Zmiana w składce zdrowotnej, koniec z odliczaniem pełnej daniny na NFZ od podatku, wyższa kwota wolna od podatku i nowości dla przedsiębiorców. Tak może wyglądać "Nowy Polski Ład", czyli plan PiS na najbliższe dwa lata. Podatkowa rewolucja ma wyjść dla budżetu na zero - zapewniał w rozmowie z money.pl minister finansów Tadeusz Kościński.
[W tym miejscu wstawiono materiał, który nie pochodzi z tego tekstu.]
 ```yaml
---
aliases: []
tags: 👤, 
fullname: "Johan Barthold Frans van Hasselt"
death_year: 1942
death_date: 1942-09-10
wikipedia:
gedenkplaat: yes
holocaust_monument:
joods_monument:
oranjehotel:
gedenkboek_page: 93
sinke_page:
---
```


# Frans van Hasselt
Jeżeli rewolucja ma wyjść "na zero", to oznacza jedno: część zyska, część straci. I coraz więcej wskazuje na to, że stracą niektórzy przedsiębiorcy. Dla wielu wybór pomiędzy samozatrudnieniem (dziś korzystniejszym) a umową o pracę (dziś mniej korzystną) będzie o wiele trudniejszy. Bo obie formy zatrudnienia się do siebie zbliżą.
Co może znaleźć się na stole w ramach "Nowego Polskiego Ładu"? Jak wynika z informacji "Dziennika Gazety Prawnej", jednym z pomysłów jest likwidacja (lub znaczne obniżenie) możliwości odliczenia składki zdrowotnej od podatku PIT.
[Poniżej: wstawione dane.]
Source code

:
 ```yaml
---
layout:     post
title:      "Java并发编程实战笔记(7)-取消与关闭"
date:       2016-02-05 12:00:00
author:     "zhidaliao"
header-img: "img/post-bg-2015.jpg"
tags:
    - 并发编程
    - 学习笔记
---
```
Warto tę kwestię wyjaśnić, bo dotknie każdego zarabiającego. Od pensji każdy pracujący w ramach umowy o pracę odprowadza 9 proc. składki zdrowotnej. W przypadku pensji 3 tys. zł brutto jest to 232 zł co miesiąc. Z tego jednak spora część - dokładnie 7,75 proc. - wraca w postaci odliczenia od podatku dochodowego. Płacimy mniejszy podatek niż wynikałoby to z kalkulacji, bo odprowadzamy składkę zdrowotną.
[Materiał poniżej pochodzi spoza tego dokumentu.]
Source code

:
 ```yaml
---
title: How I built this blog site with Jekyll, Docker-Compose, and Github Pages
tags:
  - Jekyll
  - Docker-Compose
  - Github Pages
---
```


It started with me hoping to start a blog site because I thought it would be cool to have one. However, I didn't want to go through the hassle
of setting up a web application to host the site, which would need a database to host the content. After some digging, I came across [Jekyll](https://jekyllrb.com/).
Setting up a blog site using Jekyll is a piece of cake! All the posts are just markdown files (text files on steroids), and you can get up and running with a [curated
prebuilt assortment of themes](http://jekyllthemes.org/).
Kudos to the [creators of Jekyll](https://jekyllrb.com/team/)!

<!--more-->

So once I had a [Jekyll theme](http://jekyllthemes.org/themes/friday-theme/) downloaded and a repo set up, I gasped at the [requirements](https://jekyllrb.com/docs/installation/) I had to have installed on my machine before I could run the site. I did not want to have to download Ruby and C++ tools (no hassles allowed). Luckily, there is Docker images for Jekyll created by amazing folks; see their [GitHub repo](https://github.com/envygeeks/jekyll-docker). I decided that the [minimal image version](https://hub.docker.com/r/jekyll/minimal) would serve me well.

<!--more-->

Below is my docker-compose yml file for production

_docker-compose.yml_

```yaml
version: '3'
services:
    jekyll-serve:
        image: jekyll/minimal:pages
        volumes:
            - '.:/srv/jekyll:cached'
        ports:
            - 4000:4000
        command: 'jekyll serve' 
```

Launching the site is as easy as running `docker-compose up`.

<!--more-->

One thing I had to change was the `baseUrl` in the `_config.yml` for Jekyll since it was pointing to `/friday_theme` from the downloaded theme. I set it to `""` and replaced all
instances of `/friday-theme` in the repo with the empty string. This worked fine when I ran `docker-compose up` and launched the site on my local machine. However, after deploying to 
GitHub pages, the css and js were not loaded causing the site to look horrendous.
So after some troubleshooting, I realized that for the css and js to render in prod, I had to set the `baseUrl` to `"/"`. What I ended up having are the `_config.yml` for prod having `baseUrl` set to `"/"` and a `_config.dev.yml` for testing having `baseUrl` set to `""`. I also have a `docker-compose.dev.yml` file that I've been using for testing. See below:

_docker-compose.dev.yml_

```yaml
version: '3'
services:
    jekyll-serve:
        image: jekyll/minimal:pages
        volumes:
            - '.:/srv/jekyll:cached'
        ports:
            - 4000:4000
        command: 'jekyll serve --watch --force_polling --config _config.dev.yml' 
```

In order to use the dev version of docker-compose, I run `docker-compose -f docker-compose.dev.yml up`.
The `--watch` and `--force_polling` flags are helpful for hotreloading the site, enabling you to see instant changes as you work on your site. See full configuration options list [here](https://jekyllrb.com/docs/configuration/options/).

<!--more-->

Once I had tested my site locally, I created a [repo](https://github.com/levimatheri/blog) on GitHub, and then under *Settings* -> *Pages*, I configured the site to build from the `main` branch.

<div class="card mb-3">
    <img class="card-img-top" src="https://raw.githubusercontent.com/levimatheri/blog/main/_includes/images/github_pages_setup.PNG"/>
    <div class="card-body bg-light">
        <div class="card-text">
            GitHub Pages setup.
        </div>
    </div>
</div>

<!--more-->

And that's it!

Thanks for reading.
We wspomnianym przykładzie zwrot wynosi 200 zł. Gdyby odliczenie wynosiło dokładnie 0 zł - 0 proc., to dość znacznie spadłaby pensja "na rękę". Zarabiający 3 tys. zł brutto otrzymałby 2 tys. zł na rękę, zamiast obecnych 2 tys. 202 zł.
Gdyby odliczenie spadło z 7,75 proc. do 5 proc., to pensja na rękę skurczyłaby się o około 80 zł (do 2131 zł). Premier Mateusza Morawiecki i minister Tadeusz Kościński najprawdopodobniej chcieliby te stratę rekompensować wyższą kwotą wolną od podatku. Ta sprawiłaby, że zarabiający najmniej (definicja "najmniej" zależy w tym wypadku od przyjętej kwoty wolnej) nie płaciliby podatku. Dla nich zmiany w składce zdrowotnej byłyby niewidoczne - skorzystaliby na zmianach podatkowych, więc wyższej daniny zdrowotnej by nie odczuli.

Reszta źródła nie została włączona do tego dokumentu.